Took their sweet time with this. But the migration of Microsoft Azure and Bing Maps to the location data provided by TomTom is now officially underway.
The two companies actually announced the expansion of their partnership more than a year back.
As part of this deal, Microsoft was to incorporate the company’s map and traffic data into various mapping scenarios across the cloud-based services of Azure and Bing. Essentially, the software titan was to use TomTom as its preferred provider of the base map data.
Well, we now have confirmation that the migration is has now well and truly underway.
The change starts today, and affects all regions with the exception of China, Japan, and South Korea.
Microsoft started the gradual rollout of the new TomTom base map data to Bing.com users and other first-party products in March 2020. Today, it is doing the same for the Bing Maps platform.
And over the coming months, all Bing Maps customers will be automatically migrated to the new data source.

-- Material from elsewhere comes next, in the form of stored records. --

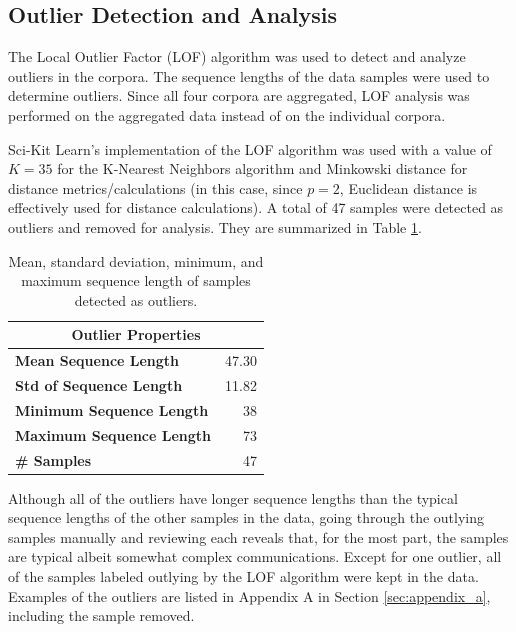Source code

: \documentclass[12pt]{article}
\begin{document}
\subsection{Outlier Detection and Analysis}\label{sec:outliers}
The Local Outlier Factor (LOF) algorithm \cite{breunig_lof_2000} was used to detect and analyze outliers in the corpora. The sequence lengths of the
data samples were used to determine outliers. Since all four corpora are aggregated, LOF analysis was performed on the aggregated data instead of on
the individual corpora.

Sci-Kit Learn's \cite{pedregosa_scikit-learn_2011} implementation of the LOF algorithm was used with a value of \(K = 35\) for the K-Nearest Neighbors algorithm and Minkowski distance for distance metrics/calculations (in this case, since \(p=2\), Euclidean distance is effectively used for distance calculations). A total of 47 samples were detected as outliers and removed for analysis. They are summarized in Table \ref{tab:outlier_stats}.

\begin{table}[!t]
    \centering
    \begin{tabular}{l | r}
        \toprule
        \multicolumn{2}{c}{Outlier Properties}   \\
        \midrule
        \textbf{Mean Sequence Length}    & 47.30 \\
        \textbf{Std of Sequence Length}  & 11.82 \\
        \textbf{Minimum Sequence Length} & 38    \\
        \textbf{Maximum Sequence Length} & 73    \\
        \textbf{\# Samples}              & 47    \\
        \bottomrule
    \end{tabular}
    \caption{Mean, standard deviation, minimum, and maximum sequence length of samples detected as outliers.}
    \label{tab:outlier_stats}
\end{table}

Although all of the outliers have longer sequence lengths than the typical sequence lengths of the other samples in the data, going through the outlying samples manually and reviewing each reveals that, for the most part, the samples are typical albeit somewhat complex communications. Except for one outlier, all of the samples labeled outlying by the LOF algorithm were kept in the data. Examples of the outliers are listed in Appendix A in Section \ref{sec:appendix_a}, including the sample removed.
\end{document}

The Basic and Free accounts are now seeing this change, while Enterprise customers of the service will see this shift by the end of August.
The Azure Maps SDK already uses TomTom services, and can collect real-time data like parking meter rates and street-specific traffic.
All applications that use the Bing Maps API will continue to function normally — except for older versions of Windows 10 below version 1703.
In case you were curious, while the base map data source is changing, REST APIs and SDKs that are part of the Bing Maps platform will continue to work.
TomTom, a Dutch giant, is one of the largest developers and creators of location technology in the world. The Amsterdam based company competes with Garmin and HERE in their respective spaces.